Work item -> Every line of the data below is to be given again as it appears, with the images removed.

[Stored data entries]
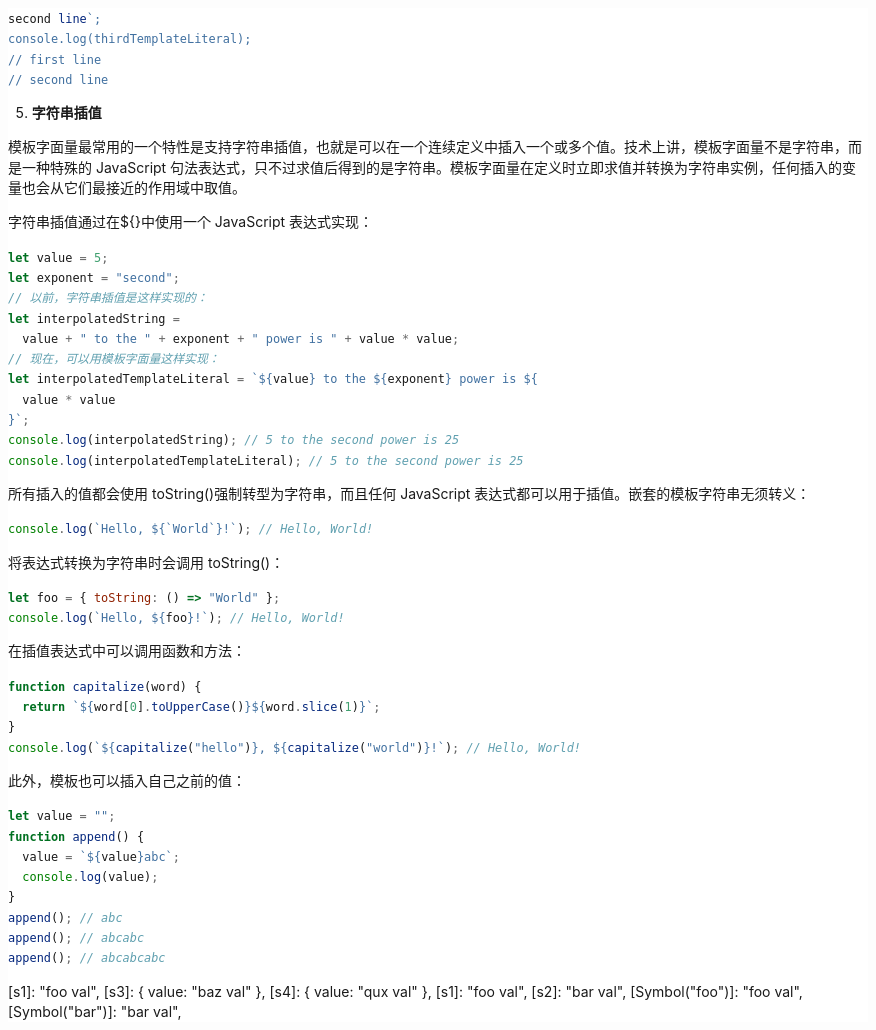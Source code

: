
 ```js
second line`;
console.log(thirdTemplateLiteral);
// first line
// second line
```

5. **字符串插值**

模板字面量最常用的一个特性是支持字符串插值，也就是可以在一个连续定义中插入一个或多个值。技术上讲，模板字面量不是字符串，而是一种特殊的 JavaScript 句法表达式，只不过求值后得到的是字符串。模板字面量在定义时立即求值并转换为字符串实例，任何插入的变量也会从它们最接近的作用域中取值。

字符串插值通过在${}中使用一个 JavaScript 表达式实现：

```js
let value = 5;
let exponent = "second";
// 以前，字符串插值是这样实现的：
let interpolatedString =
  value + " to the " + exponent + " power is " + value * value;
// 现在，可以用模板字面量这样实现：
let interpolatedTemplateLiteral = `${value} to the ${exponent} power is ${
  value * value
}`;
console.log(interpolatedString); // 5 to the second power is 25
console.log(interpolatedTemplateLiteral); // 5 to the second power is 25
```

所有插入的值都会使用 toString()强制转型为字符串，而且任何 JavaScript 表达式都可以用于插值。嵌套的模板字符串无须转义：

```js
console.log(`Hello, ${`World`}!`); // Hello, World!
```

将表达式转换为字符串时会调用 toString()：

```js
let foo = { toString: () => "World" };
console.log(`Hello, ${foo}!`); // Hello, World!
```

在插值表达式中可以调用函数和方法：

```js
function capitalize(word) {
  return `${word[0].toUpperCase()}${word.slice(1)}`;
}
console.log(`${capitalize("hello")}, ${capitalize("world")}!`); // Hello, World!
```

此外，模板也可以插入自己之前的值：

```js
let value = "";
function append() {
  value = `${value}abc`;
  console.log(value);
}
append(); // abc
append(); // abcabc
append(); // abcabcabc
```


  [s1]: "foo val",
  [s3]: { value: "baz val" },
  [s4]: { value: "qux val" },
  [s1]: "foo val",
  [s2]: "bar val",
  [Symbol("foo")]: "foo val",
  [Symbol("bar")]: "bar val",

Response to the exercise ->
Source code

:
 ```js
second line`;
console.log(thirdTemplateLiteral);
// first line
// second line
```

5. **字符串插值**

模板字面量最常用的一个特性是支持字符串插值，也就是可以在一个连续定义中插入一个或多个值。技术上讲，模板字面量不是字符串，而是一种特殊的 JavaScript 句法表达式，只不过求值后得到的是字符串。模板字面量在定义时立即求值并转换为字符串实例，任何插入的变量也会从它们最接近的作用域中取值。

字符串插值通过在${}中使用一个 JavaScript 表达式实现：

```js
let value = 5;
let exponent = "second";
// 以前，字符串插值是这样实现的：
let interpolatedString =
  value + " to the " + exponent + " power is " + value * value;
// 现在，可以用模板字面量这样实现：
let interpolatedTemplateLiteral = `${value} to the ${exponent} power is ${
  value * value
}`;
console.log(interpolatedString); // 5 to the second power is 25
console.log(interpolatedTemplateLiteral); // 5 to the second power is 25
```

所有插入的值都会使用 toString()强制转型为字符串，而且任何 JavaScript 表达式都可以用于插值。嵌套的模板字符串无须转义：

```js
console.log(`Hello, ${`World`}!`); // Hello, World!
```

将表达式转换为字符串时会调用 toString()：

```js
let foo = { toString: () => "World" };
console.log(`Hello, ${foo}!`); // Hello, World!
```

在插值表达式中可以调用函数和方法：

```js
function capitalize(word) {
  return `${word[0].toUpperCase()}${word.slice(1)}`;
}
console.log(`${capitalize("hello")}, ${capitalize("world")}!`); // Hello, World!
```

此外，模板也可以插入自己之前的值：

```js
let value = "";
function append() {
  value = `${value}abc`;
  console.log(value);
}
append(); // abc
append(); // abcabc
append(); // abcabcabc
```


  [s1]: "foo val",
  [s3]: { value: "baz val" },
  [s4]: { value: "qux val" },
  [s1]: "foo val",
  [s2]: "bar val",
  [Symbol("foo")]: "foo val",
  [Symbol("bar")]: "bar val",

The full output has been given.